Exploiting Control Theory for Proving the Stability of Distributed
Algorithms
Oliver Theel 1 and Felix C.
Gärtner 2
Darmstadt University of Technology
Department of Computer Science
Darmstadt, Germany
A particularly suitable design strategy for constructing
a robust, fault-tolerant distributed application is to design it as a self-stabilizing
algorithm [1,7].
Informally, an algorithm has the self-stabilizing property, if - starting
from an illegal state - it is guaranteed to return to a specified set of
legal states after a finite period of time. Additionally, the set of legal
states must be closed under normal system execution, meaning that the algorithm
does not voluntarily switch to any illegal state. The definition of legal
and illegal states depends on the particular application. Generally, all
legal states are specified (e.g., by a state predicate) and illegal states
are defined to be those states which are not legal states. This statement
seems to be trivial and unimportant but it embodies the entire potential
of self-stabilizing algorithms: if the algorithm is guaranteed to reach
a legal state from any state, then it is able to tolerate any
kind of failure that perturbs the system state (i.e., any kind of transient
failure).

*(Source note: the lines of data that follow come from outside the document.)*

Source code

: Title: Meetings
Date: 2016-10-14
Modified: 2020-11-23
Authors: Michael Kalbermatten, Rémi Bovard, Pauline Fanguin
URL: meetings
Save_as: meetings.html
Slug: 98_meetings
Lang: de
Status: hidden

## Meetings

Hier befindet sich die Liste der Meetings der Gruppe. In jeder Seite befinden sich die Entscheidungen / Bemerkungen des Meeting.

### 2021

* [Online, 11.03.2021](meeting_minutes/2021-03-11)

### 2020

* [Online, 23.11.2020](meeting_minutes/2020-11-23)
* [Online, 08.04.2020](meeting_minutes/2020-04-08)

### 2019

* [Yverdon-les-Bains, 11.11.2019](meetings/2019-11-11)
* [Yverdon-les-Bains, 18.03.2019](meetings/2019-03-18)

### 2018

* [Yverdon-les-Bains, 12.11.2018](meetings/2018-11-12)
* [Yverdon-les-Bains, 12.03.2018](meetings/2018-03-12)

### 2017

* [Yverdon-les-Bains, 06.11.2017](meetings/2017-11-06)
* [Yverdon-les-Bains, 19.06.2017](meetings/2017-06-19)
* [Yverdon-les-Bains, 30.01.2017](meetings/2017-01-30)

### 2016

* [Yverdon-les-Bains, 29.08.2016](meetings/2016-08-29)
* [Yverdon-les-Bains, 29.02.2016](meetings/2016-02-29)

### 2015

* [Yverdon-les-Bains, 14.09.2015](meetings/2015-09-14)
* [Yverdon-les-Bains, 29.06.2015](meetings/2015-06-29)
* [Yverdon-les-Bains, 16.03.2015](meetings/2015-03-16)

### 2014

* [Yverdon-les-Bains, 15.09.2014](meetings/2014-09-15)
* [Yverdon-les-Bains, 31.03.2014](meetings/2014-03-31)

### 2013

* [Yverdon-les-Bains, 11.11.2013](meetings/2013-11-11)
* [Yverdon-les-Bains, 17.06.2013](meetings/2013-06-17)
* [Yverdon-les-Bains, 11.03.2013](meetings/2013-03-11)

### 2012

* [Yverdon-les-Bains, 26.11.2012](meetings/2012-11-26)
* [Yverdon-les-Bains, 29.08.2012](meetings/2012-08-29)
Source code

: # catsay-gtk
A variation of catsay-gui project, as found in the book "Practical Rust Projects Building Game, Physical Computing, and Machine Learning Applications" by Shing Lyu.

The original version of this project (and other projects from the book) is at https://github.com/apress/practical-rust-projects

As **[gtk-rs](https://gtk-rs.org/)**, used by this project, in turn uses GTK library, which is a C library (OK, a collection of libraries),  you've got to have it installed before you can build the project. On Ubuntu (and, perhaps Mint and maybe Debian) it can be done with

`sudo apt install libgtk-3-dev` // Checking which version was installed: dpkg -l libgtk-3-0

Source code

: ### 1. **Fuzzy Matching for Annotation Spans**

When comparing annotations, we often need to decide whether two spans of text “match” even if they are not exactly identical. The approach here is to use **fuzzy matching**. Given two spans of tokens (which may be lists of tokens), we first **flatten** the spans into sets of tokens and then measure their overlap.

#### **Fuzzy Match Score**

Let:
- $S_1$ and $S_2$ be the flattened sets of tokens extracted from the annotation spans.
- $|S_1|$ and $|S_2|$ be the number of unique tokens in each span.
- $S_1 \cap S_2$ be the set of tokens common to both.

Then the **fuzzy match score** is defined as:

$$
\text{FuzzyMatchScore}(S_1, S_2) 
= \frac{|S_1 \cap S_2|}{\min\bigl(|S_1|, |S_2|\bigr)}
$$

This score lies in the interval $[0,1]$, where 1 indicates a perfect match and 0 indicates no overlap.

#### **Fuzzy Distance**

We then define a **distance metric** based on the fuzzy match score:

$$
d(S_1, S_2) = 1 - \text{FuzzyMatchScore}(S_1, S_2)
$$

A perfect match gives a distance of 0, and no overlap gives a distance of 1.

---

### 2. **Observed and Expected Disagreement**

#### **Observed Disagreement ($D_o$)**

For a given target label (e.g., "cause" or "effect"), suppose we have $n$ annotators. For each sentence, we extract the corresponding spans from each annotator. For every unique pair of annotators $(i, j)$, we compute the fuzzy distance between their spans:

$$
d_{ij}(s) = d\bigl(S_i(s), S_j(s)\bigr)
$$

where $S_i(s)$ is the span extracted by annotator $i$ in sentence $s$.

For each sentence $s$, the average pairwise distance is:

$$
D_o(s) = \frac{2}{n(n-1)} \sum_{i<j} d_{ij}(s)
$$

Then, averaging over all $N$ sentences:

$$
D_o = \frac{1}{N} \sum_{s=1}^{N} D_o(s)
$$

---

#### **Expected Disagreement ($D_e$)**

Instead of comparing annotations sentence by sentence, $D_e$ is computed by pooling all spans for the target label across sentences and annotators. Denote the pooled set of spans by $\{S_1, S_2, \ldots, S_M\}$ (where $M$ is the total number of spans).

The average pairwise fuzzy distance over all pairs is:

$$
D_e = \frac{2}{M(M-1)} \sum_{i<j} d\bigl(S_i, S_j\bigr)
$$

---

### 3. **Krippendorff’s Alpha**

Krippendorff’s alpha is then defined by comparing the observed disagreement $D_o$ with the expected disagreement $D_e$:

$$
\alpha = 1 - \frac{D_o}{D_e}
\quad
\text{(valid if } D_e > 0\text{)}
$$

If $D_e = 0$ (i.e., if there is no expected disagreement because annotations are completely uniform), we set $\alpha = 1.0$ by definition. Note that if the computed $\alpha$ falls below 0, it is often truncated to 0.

The resulting algorithms are capable of tolerating failure scenarios
which were unforeseeable at design time. Unfortunately, proving the self-stabilization
property of an algorithm is a complicated task [4].
This is particularly true for close-to-reality message passing models of
distributed computing, like the so-called distributed execution model
[2], where proofs even for quite simple self-stabilizing
algorithms require enormous efforts. Consequently, the research community
is highly engaged in finding more adequate proof techniques.

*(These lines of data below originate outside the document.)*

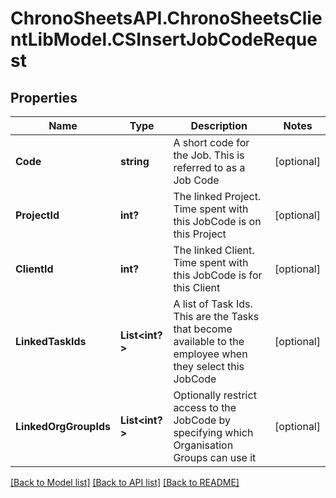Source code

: # ChronoSheetsAPI.ChronoSheetsClientLibModel.CSInsertJobCodeRequest
## Properties

Name | Type | Description | Notes
------------ | ------------- | ------------- | -------------
**Code** | **string** | A short code for the Job.  This is referred to as a Job Code | [optional] 
**ProjectId** | **int?** | The linked Project.  Time spent with this JobCode is on this Project | [optional] 
**ClientId** | **int?** | The linked Client.  Time spent with this JobCode is for this Client | [optional] 
**LinkedTaskIds** | **List&lt;int?&gt;** | A list of Task Ids.  This are the Tasks that become available to the employee when they select this JobCode | [optional] 
**LinkedOrgGroupIds** | **List&lt;int?&gt;** | Optionally restrict access to the JobCode by specifying which Organisation Groups can use it | [optional] 

[[Back to Model list]](../README.md#documentation-for-models) [[Back to API list]](../README.md#documentation-for-api-endpoints) [[Back to README]](../README.md)

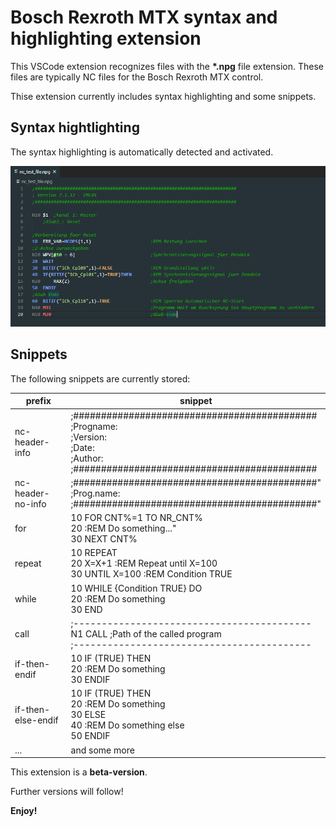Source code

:# Bosch Rexroth MTX syntax and highlighting extension 

This VSCode extension recognizes files with the **\*.npg** file extension.
These files are typically NC files for the Bosch Rexroth MTX control.

Thise extension currently includes syntax highlighting and some snippets.

## Syntax hightlighting
The syntax highlighting is automatically detected and activated.

![picture](https://github.com/tk-koenig/vscode_mtx_lang_ext/raw/main/Ressources/img/nc_test_file.PNG)

## Snippets
The following snippets are currently stored:

|prefix|snippet|
|------|-----|
|nc-header-info|;############################################<br>;Progname:<br>;Version:<br>;Date:<br>;Author:<br>;############################################|
|nc-header-no-info|;############################################"<br>;Prog.name:<br>;############################################"|
|for|10 FOR CNT%=1 TO NR_CNT%<br>20 :REM Do something..."<br>30 NEXT CNT%|
|repeat|10 REPEAT<br>20 X=X+1 :REM Repeat until X=100<br>30 UNTIL X=100 :REM Condition TRUE|
|while|10 WHILE {Condition TRUE} DO<br>20 :REM Do something<br>30 END|
|call|;------------------------------------------<br>N1 CALL ;Path of the called program<br>;------------------------------------------|
|if-then-endif|10 IF (TRUE) THEN<br>20 :REM Do something<br>30 ENDIF|
|if-then-else-endif|10 IF (TRUE) THEN<br>20 :REM Do something<br>30 ELSE<br>40 :REM Do something else<br>50 ENDIF|
|...|and some more|

This extension is a **beta-version**.

Further versions will follow!

**Enjoy!**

The self-stabilization property of a distributed algorithm
as described above exhibits interesting analogies to stable control circuits
used in various engineering domains, like electrical and mechanical engineering.

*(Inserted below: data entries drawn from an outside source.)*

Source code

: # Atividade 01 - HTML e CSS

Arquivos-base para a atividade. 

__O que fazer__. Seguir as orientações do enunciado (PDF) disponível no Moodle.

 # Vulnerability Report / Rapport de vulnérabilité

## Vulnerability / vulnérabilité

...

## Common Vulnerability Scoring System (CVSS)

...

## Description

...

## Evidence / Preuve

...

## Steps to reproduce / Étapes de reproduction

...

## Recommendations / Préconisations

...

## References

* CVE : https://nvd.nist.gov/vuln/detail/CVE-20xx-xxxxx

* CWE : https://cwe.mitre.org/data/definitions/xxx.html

Informally, a control circuit is stable, if after a certain period of time,
the controlled system reaches and remains in a pre-defined state [3]. Contrary to the self-stabilization research domain,
which is a rather new area of research in computer science, control theory
in the engineering domain has a century-old background and offers a well-understood
theoretical foundation with powerful criteria for reasoning about the stability
of control circuits.
The aim of our research is to narrow the gap between
self-stabilization and control theory by adopting criteria originally used
for deciding on the stability of control circuits for proving the self-stabilization
of distributed algorithms. We demonstrate our approach in three steps:
- We present a specific sample application.
- We model the application as a self-stabilizing algorithm and sketch
its complicated proof.
- We model the application as a control circuit and sketch an elegant
and simple proof.
It will turn out that the adoption of control theory
is a viable means for obtaining stability statements for self-stabilizing
distributed algorithms, which can be modeled as linear, discrete control
circuits, in a very simple manner.
Application Scenario.
We assume a distributed environment where client processes
(also called customers invoke certain services. The invocation
of a service is not free of charge: the customer must pay for it by first
acquiring and subsequently presenting a capability to the service provider.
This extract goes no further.